Sentarse hoy a hablar con los rusos no implica un diálogo entre iguales, no sólo en materia de aspiraciones estratégicas. Cada quién llega a la Mesa en representación de un gobierno, pero también en representación de las complejidades de una cultura. La americana, caracterizada por el emprendimiento y el culto a la libertad y la democracia. La rusa, marcada por el autoritarismo típico de los zares y de los soviéticos, encarnada ahora por Vladimir Vladimirovich desde una concepción retrógrada al interior del país y promotora de las extremas derechas o de cualquier movimiento que desacomode el orden imperante, en el resto del mundo. 

El hecho de que, luego de la reunión de Riad el presidente de los Estados Unidos haya salido a proclamar exactamente el discurso ruso de interpretación del momento sobre la guerra de Ucrania, representa una sumisión y una entrega gratuita de su país a la visión rusa, rechazada por mentirosa desde de puntos de observación serenos y neutrales, de manera que cualquier interpretación propia se da por abandonada.  

Lo preocupante es que, debido al protagonista, se puede dar el fenómeno típico de la asimilación de las ideologías dominantes, que, emitidas por un difusor efectivo, llegan a tomar control de la conciencia de millones de ciudadanos, al punto de convertirse en credos de contenido falso. Conjunto dentro del cual, sin fundamento distinto del de su imaginación, Trump afirma que el apoyo popular del presidente ucraniano es del 4%, siendo que es de más del 60% según encuesta del mismo día de la declaración, mientras que, para esa misma fecha el del propio Trump no subía del 44%. Además de cifras sobre la ayuda de Estados Unidos a Ucrania que serían el triple de las verdaderas, con el aditamento falso de que la mitad de esos aportes se perdió. Estilo difamatorio propio de dictadores, que sus áulicos se encargan de repetir de manera que ganan espacio en una opinión pública poco dada a establecer la realidad de lo dicho. 

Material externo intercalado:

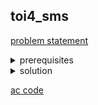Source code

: ## toi4_sms
[problem statement](https://programming.in.th/tasks/toi4_sms)
<details>
  <summary>prerequisites</summary>
  <ul>
    <li>brute force implementation</li>
  </ul>
</details>

<details>
  <summary>solution</summary>
  <p>เราสามารถทำตามที่โจทย์สั่งตรงๆได้เลย แค่เราสังเกตว่าการที่เรากดปุ่มเดิมซ้ำไปสักพักตัวอักษรที่จะได้จะกลับมาซ้ำ เช่น ช่อง <code>9 W X Y Z</code> ถ้าเรากด 2 รอบเราจะได้ตัวอักษร <code>X</code>, ถ้าเรากด 6 รอบเราก็จะได้ <code>X</code> เช่นเดียวกัน ซึ่งก็แปลว่าการที่เรากด $m$ ครั้งก็เหมือนกับการที่เรากด $m+4, m+8, m+12, …, m+4k$ ครั้ง โดยที่ 4 คือจำนวนตัวอักษรในช่องที่ 9 หรือการที่เรากดไป $m$ ครั้งเราจะได้ตัวอักษรตัวเดียวกันกับตัวอักษรถ้าเรากดไป <ins>$m$ mod 4</ins> ครั้ง</p>

  <p>ในส่วนของการ implement เราสามารถเก็บจำนวนตัวอักษรของแต่ละช่อง และตัวอักษรแต่ละตัวที่อยู่ในช่อง ทำให้เราสามารถรู้ว่าตัวอักษรที่จะได้เป็นตัวอะไรใน $O(1)$ เวลาตอบคำถาม</p>

  <p>$TC =  O(N)$</p>
</details>

[ac code](./toi04_sms.cpp)
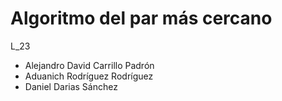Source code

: # Algoritmo del par más cercano
L_23

- Alejandro David Carrillo Padrón
- Aduanich Rodríguez Rodríguez
- Daniel Darias Sánchez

Con todo esto, además de una pretensión, muy cercana al chantaje, de apoyar Ucrania a cambio de conseguir el acceso a minerales muy apetecidos en el mundo de hoy, se puede pensar que se abre un paréntesis respecto de los valores tradicionales de los Estados Unidos. O a lo mejor no. Porque también es posible que no se estén traicionando esos valores, sino tal vez desnudando realidades de su déficit democrático e institucional, en la medida que todos parecen irse acomodando al autoritarismo que agrupa cada vez más elementos que hacen recordar los procesos dictatoriales que llevaron a Europa a las catástrofes del siglo XX

Como el presidente de los Estados Unidos no es descendiente de alguna de las rancias familias de peregrinos que llegaron a principios del siglo XVII al continente americano, sino de un inmigrante alemán bastante reciente, parece que ignora la advertencia de John Winthrop, primer gobernador de la colonia de la Bahía, quien advirtió a los primeros inmigrantes: “Hemos de considerar que somos una ciudad sobre una colina. Los ojos de todo el pueblo se ciernen sobre nosotros, por lo que si tratamos falsamente con Dios en la tarea que hemos emprendido y eso le lleva a retirarnos la ayuda que nos ha dado, seremos despreciados en todo el mundo”. 

Por ahora, la bandera de los valores del mundo occidental anda en busca de un portador creíble.